Content starts

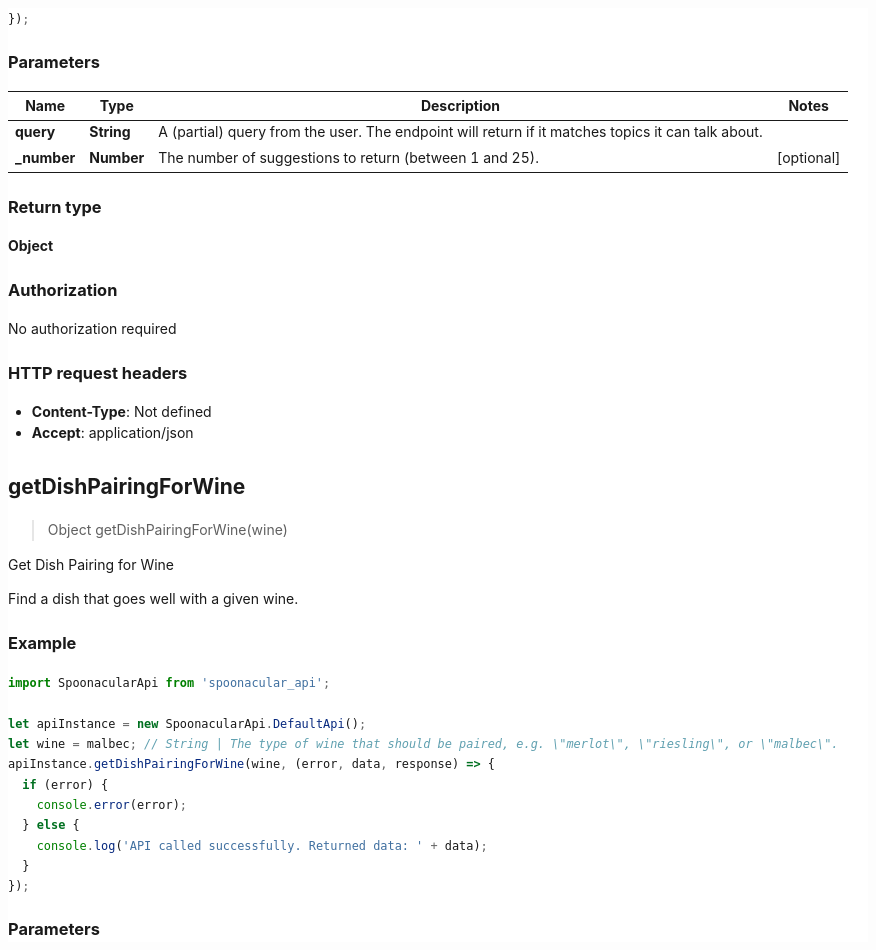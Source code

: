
 ```javascript
});
```

### Parameters


Name | Type | Description  | Notes
------------- | ------------- | ------------- | -------------
 **query** | **String**| A (partial) query from the user. The endpoint will return if it matches topics it can talk about. | 
 **_number** | **Number**| The number of suggestions to return (between 1 and 25). | [optional] 

### Return type

**Object**

### Authorization

No authorization required

### HTTP request headers

- **Content-Type**: Not defined
- **Accept**: application/json


## getDishPairingForWine

> Object getDishPairingForWine(wine)

Get Dish Pairing for Wine

Find a dish that goes well with a given wine.

### Example

```javascript
import SpoonacularApi from 'spoonacular_api';

let apiInstance = new SpoonacularApi.DefaultApi();
let wine = malbec; // String | The type of wine that should be paired, e.g. \"merlot\", \"riesling\", or \"malbec\".
apiInstance.getDishPairingForWine(wine, (error, data, response) => {
  if (error) {
    console.error(error);
  } else {
    console.log('API called successfully. Returned data: ' + data);
  }
});
```

### Parameters

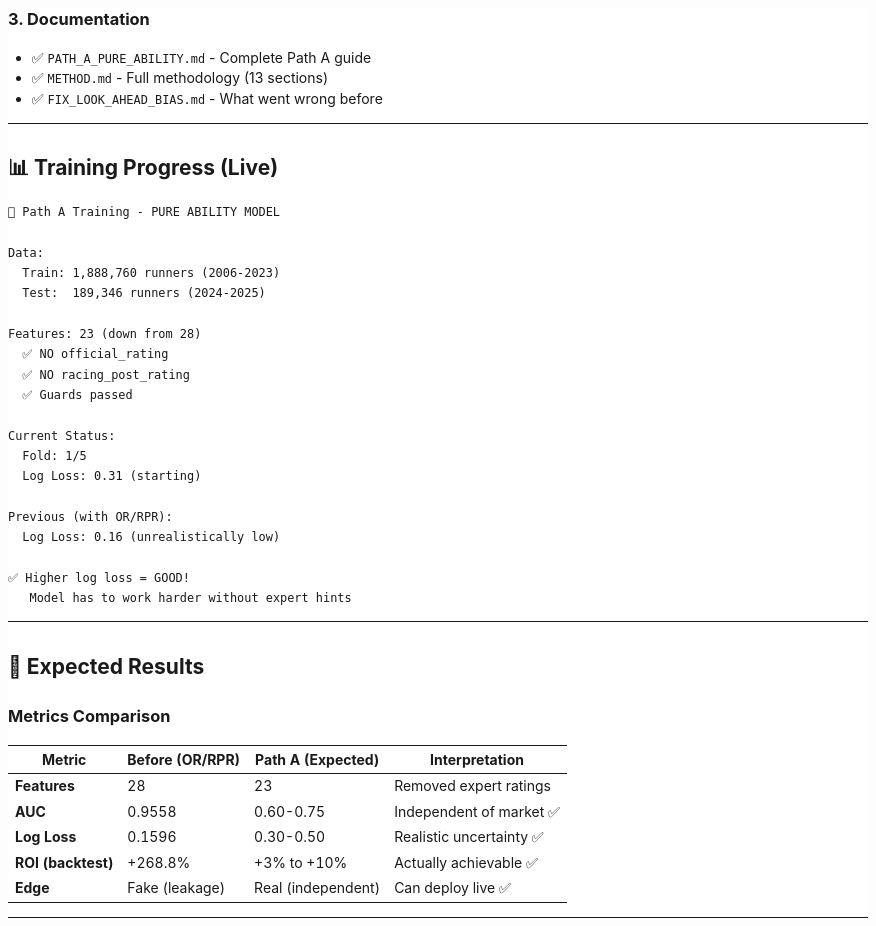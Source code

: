 
### **3. Documentation**
- ✅ `PATH_A_PURE_ABILITY.md` - Complete Path A guide
- ✅ `METHOD.md` - Full methodology (13 sections)
- ✅ `FIX_LOOK_AHEAD_BIAS.md` - What went wrong before

---

## 📊 Training Progress (Live)

```
🏇 Path A Training - PURE ABILITY MODEL

Data:
  Train: 1,888,760 runners (2006-2023)
  Test:  189,346 runners (2024-2025)

Features: 23 (down from 28)
  ✅ NO official_rating
  ✅ NO racing_post_rating
  ✅ Guards passed

Current Status:
  Fold: 1/5
  Log Loss: 0.31 (starting)
  
Previous (with OR/RPR):
  Log Loss: 0.16 (unrealistically low)
  
✅ Higher log loss = GOOD!
   Model has to work harder without expert hints
```

---

## 🎯 Expected Results

### **Metrics Comparison**

| Metric | Before (OR/RPR) | Path A (Expected) | Interpretation |
|--------|----------------|-------------------|----------------|
| **Features** | 28 | 23 | Removed expert ratings |
| **AUC** | 0.9558 | 0.60-0.75 | Independent of market ✅ |
| **Log Loss** | 0.1596 | 0.30-0.50 | Realistic uncertainty ✅ |
| **ROI (backtest)** | +268.8% | +3% to +10% | Actually achievable ✅ |
| **Edge** | Fake (leakage) | Real (independent) | Can deploy live ✅ |

---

Content ends

**WHAT TO DO:** Copy all of the data word for word, and keep the pictures out of it.

**EXERCISE RESPONSE:**
Source code

:
 ```javascript
});
```

### Parameters


Name | Type | Description  | Notes
------------- | ------------- | ------------- | -------------
 **query** | **String**| A (partial) query from the user. The endpoint will return if it matches topics it can talk about. | 
 **_number** | **Number**| The number of suggestions to return (between 1 and 25). | [optional] 

### Return type

**Object**

### Authorization

No authorization required

### HTTP request headers

- **Content-Type**: Not defined
- **Accept**: application/json


## getDishPairingForWine

> Object getDishPairingForWine(wine)

Get Dish Pairing for Wine

Find a dish that goes well with a given wine.

### Example

```javascript
import SpoonacularApi from 'spoonacular_api';

let apiInstance = new SpoonacularApi.DefaultApi();
let wine = malbec; // String | The type of wine that should be paired, e.g. \"merlot\", \"riesling\", or \"malbec\".
apiInstance.getDishPairingForWine(wine, (error, data, response) => {
  if (error) {
    console.error(error);
  } else {
    console.log('API called successfully. Returned data: ' + data);
  }
});
```

### Parameters

Source code

: 
### **3. Documentation**
- ✅ `PATH_A_PURE_ABILITY.md` - Complete Path A guide
- ✅ `METHOD.md` - Full methodology (13 sections)
- ✅ `FIX_LOOK_AHEAD_BIAS.md` - What went wrong before

---

## 📊 Training Progress (Live)

```
🏇 Path A Training - PURE ABILITY MODEL

Data:
  Train: 1,888,760 runners (2006-2023)
  Test:  189,346 runners (2024-2025)

Features: 23 (down from 28)
  ✅ NO official_rating
  ✅ NO racing_post_rating
  ✅ Guards passed

Current Status:
  Fold: 1/5
  Log Loss: 0.31 (starting)
  
Previous (with OR/RPR):
  Log Loss: 0.16 (unrealistically low)
  
✅ Higher log loss = GOOD!
   Model has to work harder without expert hints
```

---

## 🎯 Expected Results

### **Metrics Comparison**

| Metric | Before (OR/RPR) | Path A (Expected) | Interpretation |
|--------|----------------|-------------------|----------------|
| **Features** | 28 | 23 | Removed expert ratings |
| **AUC** | 0.9558 | 0.60-0.75 | Independent of market ✅ |
| **Log Loss** | 0.1596 | 0.30-0.50 | Realistic uncertainty ✅ |
| **ROI (backtest)** | +268.8% | +3% to +10% | Actually achievable ✅ |
| **Edge** | Fake (leakage) | Real (independent) | Can deploy live ✅ |

---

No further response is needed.